Phase 6: System shutdown

  1. Stop application services gracefully, allowing in-flight requests to complete:
Terminal window
# Systemd service stop with timeout
systemctl stop [system].service --timeout=300
# Container orchestration scale-down
kubectl scale deployment [system] --replicas=0 -n [namespace]
# Verify processes terminated
pgrep -f [system] && echo "WARNING: Processes still running"

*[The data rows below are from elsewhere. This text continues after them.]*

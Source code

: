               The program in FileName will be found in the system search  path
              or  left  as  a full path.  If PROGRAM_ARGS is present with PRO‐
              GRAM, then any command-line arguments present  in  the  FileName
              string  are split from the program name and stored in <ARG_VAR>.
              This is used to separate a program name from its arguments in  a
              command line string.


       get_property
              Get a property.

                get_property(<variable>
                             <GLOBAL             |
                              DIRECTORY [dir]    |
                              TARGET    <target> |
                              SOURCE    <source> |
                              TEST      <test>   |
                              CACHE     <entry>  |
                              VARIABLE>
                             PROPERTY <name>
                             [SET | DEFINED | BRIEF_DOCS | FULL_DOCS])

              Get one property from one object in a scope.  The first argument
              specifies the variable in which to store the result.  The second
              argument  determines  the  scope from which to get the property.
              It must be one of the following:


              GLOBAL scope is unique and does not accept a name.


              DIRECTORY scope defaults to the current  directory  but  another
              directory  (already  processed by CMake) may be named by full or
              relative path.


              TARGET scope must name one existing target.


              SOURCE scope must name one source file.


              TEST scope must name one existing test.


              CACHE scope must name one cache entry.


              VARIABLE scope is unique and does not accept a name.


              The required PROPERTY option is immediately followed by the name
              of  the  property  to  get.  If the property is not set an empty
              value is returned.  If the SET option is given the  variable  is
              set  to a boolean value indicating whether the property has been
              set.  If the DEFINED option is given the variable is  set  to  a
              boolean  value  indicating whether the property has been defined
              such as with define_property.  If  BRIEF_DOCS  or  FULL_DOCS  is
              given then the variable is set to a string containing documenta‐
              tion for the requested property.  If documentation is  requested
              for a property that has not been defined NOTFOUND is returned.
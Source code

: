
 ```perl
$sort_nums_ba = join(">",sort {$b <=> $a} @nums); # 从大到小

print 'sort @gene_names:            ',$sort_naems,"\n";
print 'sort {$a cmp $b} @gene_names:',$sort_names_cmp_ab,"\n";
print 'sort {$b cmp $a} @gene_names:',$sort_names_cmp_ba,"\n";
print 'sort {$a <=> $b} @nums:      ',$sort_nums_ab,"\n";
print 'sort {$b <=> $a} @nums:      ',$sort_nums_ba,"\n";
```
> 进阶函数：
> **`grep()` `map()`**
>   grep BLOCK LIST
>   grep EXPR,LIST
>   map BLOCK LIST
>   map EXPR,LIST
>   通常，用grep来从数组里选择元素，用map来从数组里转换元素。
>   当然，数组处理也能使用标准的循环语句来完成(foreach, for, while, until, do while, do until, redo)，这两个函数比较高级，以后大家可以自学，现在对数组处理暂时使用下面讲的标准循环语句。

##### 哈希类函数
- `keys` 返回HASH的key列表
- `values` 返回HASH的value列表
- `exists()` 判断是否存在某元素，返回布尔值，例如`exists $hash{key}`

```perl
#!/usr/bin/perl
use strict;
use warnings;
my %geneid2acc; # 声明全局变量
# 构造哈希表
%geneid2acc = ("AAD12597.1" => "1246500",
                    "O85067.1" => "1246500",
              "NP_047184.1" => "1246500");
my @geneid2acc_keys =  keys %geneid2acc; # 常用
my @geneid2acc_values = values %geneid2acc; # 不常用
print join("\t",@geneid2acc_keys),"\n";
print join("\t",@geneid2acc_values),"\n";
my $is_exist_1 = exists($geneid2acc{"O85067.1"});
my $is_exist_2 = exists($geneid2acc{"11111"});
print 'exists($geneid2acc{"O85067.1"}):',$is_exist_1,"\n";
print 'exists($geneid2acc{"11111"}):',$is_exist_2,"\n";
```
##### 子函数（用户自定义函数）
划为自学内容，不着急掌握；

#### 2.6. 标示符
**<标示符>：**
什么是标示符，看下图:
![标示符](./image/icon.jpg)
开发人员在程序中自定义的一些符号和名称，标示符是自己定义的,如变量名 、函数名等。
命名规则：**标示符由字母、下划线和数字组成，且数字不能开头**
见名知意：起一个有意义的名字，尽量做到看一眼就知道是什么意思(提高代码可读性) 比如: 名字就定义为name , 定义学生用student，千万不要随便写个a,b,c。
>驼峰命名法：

  1. Stop supporting services in dependency order. Shut down application servers before database servers, caches before applications:
Terminal window
# Stop in reverse dependency order
systemctl stop [system]-app.service
systemctl stop [system]-cache.service
systemctl stop [system]-db.service
  1. Disable automatic restart by removing the system from orchestration and automation:
Terminal window
# Disable systemd service
systemctl disable [system].service
# Remove from container orchestration
kubectl delete deployment [system] -n [namespace]
kubectl delete configmap [system]-config -n [namespace]
kubectl delete secret [system]-secrets -n [namespace]
# Remove from configuration management
# (Puppet/Chef/Ansible: remove node classification or inventory entry)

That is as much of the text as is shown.